++++ DATA EXCERPTS ++++
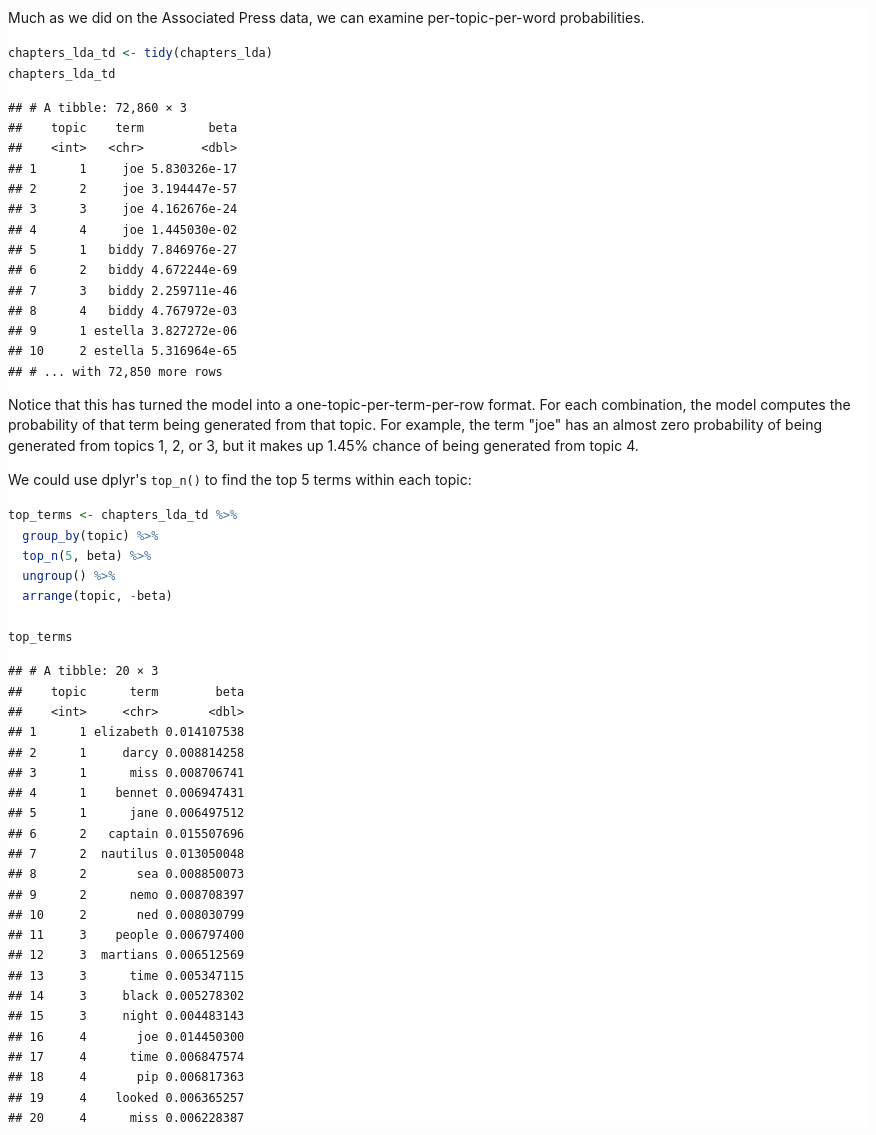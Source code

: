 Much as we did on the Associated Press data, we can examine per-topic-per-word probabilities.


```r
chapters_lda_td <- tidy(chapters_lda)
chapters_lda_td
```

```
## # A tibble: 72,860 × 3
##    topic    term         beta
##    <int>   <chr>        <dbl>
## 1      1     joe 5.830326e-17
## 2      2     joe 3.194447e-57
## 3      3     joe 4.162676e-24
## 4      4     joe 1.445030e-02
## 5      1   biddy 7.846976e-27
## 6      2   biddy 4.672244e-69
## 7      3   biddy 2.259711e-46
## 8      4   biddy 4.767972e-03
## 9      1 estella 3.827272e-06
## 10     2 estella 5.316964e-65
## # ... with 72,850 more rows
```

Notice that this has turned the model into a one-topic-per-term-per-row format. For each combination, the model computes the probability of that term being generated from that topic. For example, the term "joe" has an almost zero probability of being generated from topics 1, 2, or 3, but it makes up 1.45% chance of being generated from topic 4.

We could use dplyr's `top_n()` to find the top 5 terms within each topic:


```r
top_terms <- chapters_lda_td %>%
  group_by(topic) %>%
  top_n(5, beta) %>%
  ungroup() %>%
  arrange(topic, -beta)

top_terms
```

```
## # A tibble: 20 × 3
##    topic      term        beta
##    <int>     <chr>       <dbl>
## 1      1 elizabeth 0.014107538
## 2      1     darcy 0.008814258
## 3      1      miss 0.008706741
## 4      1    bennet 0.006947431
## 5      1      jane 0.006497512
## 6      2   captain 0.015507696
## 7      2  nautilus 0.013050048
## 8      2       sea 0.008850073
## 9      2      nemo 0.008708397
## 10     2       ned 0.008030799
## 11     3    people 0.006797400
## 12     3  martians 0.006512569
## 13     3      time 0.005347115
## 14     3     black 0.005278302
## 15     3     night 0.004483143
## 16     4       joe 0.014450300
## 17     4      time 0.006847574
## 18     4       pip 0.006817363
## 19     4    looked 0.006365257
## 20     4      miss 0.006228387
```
++++
++++ DATA EXCERPTS ++++
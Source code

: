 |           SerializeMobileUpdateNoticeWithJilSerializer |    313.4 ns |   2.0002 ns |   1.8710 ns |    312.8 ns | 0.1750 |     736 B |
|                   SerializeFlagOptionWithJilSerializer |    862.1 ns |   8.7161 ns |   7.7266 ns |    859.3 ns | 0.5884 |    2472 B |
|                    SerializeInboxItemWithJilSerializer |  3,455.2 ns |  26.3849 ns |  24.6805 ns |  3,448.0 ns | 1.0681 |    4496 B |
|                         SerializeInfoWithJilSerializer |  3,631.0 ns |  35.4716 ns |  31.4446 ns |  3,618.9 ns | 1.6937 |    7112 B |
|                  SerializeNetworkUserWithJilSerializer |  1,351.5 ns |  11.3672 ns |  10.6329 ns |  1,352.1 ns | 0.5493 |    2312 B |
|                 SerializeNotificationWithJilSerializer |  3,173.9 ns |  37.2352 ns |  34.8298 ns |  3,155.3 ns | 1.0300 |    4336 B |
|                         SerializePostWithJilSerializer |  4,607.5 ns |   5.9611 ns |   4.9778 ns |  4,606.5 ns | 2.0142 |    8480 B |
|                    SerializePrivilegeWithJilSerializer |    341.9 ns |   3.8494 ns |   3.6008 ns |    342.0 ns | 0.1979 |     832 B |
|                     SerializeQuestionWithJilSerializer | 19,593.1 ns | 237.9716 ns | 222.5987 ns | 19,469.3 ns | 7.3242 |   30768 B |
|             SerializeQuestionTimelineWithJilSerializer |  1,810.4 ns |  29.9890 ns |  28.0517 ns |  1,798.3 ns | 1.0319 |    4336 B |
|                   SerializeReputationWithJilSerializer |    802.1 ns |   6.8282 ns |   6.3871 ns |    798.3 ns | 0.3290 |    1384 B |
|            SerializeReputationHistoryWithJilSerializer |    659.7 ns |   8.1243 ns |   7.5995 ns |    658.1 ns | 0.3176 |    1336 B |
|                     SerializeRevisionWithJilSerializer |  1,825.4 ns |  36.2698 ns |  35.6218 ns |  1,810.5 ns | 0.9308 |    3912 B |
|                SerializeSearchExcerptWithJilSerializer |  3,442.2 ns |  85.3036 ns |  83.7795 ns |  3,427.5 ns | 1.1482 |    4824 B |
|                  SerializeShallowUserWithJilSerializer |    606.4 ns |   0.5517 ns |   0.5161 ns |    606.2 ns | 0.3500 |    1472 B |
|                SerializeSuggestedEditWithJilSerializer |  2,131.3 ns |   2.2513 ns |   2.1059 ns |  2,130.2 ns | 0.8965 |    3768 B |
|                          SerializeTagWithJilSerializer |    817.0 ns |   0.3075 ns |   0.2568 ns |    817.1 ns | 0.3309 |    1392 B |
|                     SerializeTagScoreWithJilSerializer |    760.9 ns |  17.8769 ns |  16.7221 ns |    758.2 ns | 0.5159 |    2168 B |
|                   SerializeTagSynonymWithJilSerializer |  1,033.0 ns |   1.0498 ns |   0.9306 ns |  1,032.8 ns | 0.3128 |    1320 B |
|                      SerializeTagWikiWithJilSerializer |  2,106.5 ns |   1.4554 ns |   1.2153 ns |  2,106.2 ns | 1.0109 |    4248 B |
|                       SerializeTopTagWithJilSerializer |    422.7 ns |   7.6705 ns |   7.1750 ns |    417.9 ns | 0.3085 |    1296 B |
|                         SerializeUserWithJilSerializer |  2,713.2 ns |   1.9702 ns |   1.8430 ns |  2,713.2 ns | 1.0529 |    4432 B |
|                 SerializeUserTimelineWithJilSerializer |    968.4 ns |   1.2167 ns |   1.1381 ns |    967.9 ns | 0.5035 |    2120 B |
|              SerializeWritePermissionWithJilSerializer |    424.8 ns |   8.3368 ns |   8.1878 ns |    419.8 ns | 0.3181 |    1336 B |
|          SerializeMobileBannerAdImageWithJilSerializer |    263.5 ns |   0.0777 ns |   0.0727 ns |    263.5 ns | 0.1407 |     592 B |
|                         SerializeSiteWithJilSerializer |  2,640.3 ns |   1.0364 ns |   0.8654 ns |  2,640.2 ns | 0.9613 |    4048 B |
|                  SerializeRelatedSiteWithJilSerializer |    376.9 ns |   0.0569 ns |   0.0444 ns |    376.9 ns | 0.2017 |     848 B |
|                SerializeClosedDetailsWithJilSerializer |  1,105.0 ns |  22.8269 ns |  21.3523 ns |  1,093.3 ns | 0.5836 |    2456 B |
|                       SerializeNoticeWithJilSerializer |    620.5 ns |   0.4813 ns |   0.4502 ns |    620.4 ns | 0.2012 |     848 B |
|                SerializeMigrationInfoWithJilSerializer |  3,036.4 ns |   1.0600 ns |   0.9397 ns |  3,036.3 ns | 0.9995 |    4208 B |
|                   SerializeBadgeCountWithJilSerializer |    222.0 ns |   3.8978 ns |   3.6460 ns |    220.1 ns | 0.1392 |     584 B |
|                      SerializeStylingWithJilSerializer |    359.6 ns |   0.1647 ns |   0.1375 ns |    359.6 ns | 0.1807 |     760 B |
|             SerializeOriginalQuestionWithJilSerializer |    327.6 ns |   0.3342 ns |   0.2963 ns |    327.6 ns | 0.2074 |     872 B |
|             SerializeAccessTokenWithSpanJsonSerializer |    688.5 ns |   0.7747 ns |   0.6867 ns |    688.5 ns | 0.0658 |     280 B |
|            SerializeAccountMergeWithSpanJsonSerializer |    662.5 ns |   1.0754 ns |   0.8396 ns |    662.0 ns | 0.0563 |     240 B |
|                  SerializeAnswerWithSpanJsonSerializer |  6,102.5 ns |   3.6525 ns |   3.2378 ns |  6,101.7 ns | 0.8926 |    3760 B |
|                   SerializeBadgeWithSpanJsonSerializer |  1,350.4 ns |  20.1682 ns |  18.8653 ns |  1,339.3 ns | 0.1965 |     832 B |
++++
++++ DATA EXCERPTS ++++
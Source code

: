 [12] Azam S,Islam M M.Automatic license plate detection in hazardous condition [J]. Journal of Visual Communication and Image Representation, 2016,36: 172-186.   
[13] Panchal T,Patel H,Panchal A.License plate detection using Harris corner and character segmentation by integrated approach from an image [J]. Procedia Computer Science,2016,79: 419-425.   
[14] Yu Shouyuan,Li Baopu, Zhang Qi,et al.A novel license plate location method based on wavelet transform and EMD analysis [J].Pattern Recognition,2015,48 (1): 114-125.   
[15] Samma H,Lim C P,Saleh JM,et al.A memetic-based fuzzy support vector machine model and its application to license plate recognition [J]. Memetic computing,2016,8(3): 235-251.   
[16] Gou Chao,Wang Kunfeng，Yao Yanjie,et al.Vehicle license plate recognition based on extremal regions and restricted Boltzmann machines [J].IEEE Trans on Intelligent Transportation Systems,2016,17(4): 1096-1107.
++++
Scan the entries above. Copy each line that has the string "detection".

* _SOLVED EXERCISE_
: [12] Azam S,Islam M M.Automatic license plate detection in hazardous condition [J]. Journal of Visual Communication and Image Representation, 2016,36: 172-186.   
[13] Panchal T,Patel H,Panchal A.License plate detection using Harris corner and character segmentation by integrated approach from an image [J]. Procedia Computer Science,2016,79: 419-425.   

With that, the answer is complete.